Laudo particular não atesta autoria das gravações; presidente da Câmara afirma que pedirá exame oficial e nega acusações de áudio apócrifo atribuído a Cilcinho.

O presidente da Câmara Municipal de Várzea Grande, Wanderley Cerqueira (MDB), e o vereador Cilcinho (PV) gravaram, no sábado (9), vídeo nas redes sociais em resposta a áudio atribuído ao próprio Cilcinho, divulgado no mesmo dia em páginas de internet, com supostas falas sobre compra de votos para a presidência do legislativo. Desde meados de abril também circulam áudios atribuídos à prefeita Flávia Moretti (PL), com críticas a parlamentares e menção a suposto aliciamento financeiro de vereadores. Até o fechamento desta reportagem, nenhuma das gravações havia sido submetida a perícia oficial capaz de atribuir autoria das vozes.

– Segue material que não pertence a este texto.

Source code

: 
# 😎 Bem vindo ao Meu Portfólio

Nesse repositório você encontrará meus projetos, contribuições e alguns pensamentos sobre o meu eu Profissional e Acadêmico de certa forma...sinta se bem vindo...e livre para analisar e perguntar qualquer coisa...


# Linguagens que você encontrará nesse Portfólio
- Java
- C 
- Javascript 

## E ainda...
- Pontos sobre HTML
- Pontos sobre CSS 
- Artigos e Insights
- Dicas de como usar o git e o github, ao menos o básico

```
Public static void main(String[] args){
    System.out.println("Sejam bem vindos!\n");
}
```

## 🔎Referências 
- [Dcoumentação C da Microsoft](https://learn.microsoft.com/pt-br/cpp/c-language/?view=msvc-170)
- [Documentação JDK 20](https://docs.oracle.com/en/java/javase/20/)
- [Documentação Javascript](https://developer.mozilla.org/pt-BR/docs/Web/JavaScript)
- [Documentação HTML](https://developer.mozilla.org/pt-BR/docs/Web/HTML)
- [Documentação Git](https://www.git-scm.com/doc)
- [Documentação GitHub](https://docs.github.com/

Sequência dos áudios atribuídos à prefeita

Em meados de abril, quatro arquivos curtos passaram a circular. Em uma voz feminina, o presidente da Câmara é chamado de “criminoso” e “troglodita” e há a pergunta “quem está financiando o Wanderley pra pagar os vereadores”. Outro trecho menciona suposto pagamento parcelado por apoio parlamentar.

Em pronunciamento na semana seguinte, Flávia Moretti classificou o material como “fruto de manipulação” e atribuiu o vazamento a “inconformismo eleitoral” de opositores. A prefeita disse ainda que um dispositivo eletrônico suspeito havia sido localizado em sua mesa durante varredura de rotina no gabinete.

Laudo particular não identifica autoria das vozes

Em 16 de abril foi divulgado em página de internet um laudo técnico-pericial assinado um dia antes pelo perito Luiz Felipe Camargo de Pereira (APECOF nº 2025.045.378). O exame buscou aferir a integridade dos arquivos digitais, com aplicação de função hash SHA-256, análise de metadados via ExifTool e medição de frequência fundamental (pitch) com o software Praat.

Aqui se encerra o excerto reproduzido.